Assignment ▸ Could you write out every record below exactly, leaving the pictures out?

Saved data entries:
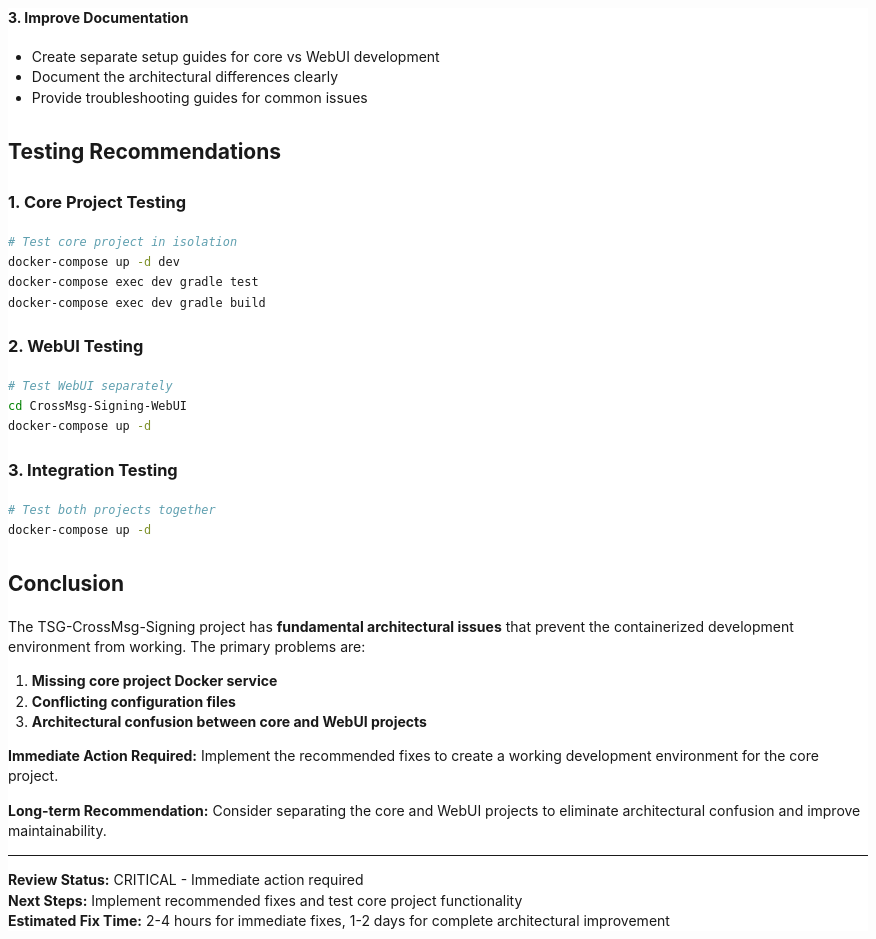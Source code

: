#### 3. **Improve Documentation**

- Create separate setup guides for core vs WebUI development
- Document the architectural differences clearly
- Provide troubleshooting guides for common issues

## Testing Recommendations

### 1. **Core Project Testing**

```bash
# Test core project in isolation
docker-compose up -d dev
docker-compose exec dev gradle test
docker-compose exec dev gradle build
```

### 2. **WebUI Testing**

```bash
# Test WebUI separately
cd CrossMsg-Signing-WebUI
docker-compose up -d
```

### 3. **Integration Testing**

```bash
# Test both projects together
docker-compose up -d
```

## Conclusion

The TSG-CrossMsg-Signing project has **fundamental architectural issues** that prevent the containerized development environment from working. The primary problems are:

1. **Missing core project Docker service**
2. **Conflicting configuration files**
3. **Architectural confusion between core and WebUI projects**

**Immediate Action Required:** Implement the recommended fixes to create a working development environment for the core project.

**Long-term Recommendation:** Consider separating the core and WebUI projects to eliminate architectural confusion and improve maintainability.

---

**Review Status:** CRITICAL - Immediate action required  
**Next Steps:** Implement recommended fixes and test core project functionality  
**Estimated Fix Time:** 2-4 hours for immediate fixes, 1-2 days for complete architectural improvement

Solved problem ▸
Source code

:#### 3. **Improve Documentation**

- Create separate setup guides for core vs WebUI development
- Document the architectural differences clearly
- Provide troubleshooting guides for common issues

## Testing Recommendations

### 1. **Core Project Testing**

```bash
# Test core project in isolation
docker-compose up -d dev
docker-compose exec dev gradle test
docker-compose exec dev gradle build
```

### 2. **WebUI Testing**

```bash
# Test WebUI separately
cd CrossMsg-Signing-WebUI
docker-compose up -d
```

### 3. **Integration Testing**

```bash
# Test both projects together
docker-compose up -d
```

## Conclusion

The TSG-CrossMsg-Signing project has **fundamental architectural issues** that prevent the containerized development environment from working. The primary problems are:

1. **Missing core project Docker service**
2. **Conflicting configuration files**
3. **Architectural confusion between core and WebUI projects**

**Immediate Action Required:** Implement the recommended fixes to create a working development environment for the core project.

**Long-term Recommendation:** Consider separating the core and WebUI projects to eliminate architectural confusion and improve maintainability.

---

**Review Status:** CRITICAL - Immediate action required  
**Next Steps:** Implement recommended fixes and test core project functionality  
**Estimated Fix Time:** 2-4 hours for immediate fixes, 1-2 days for complete architectural improvement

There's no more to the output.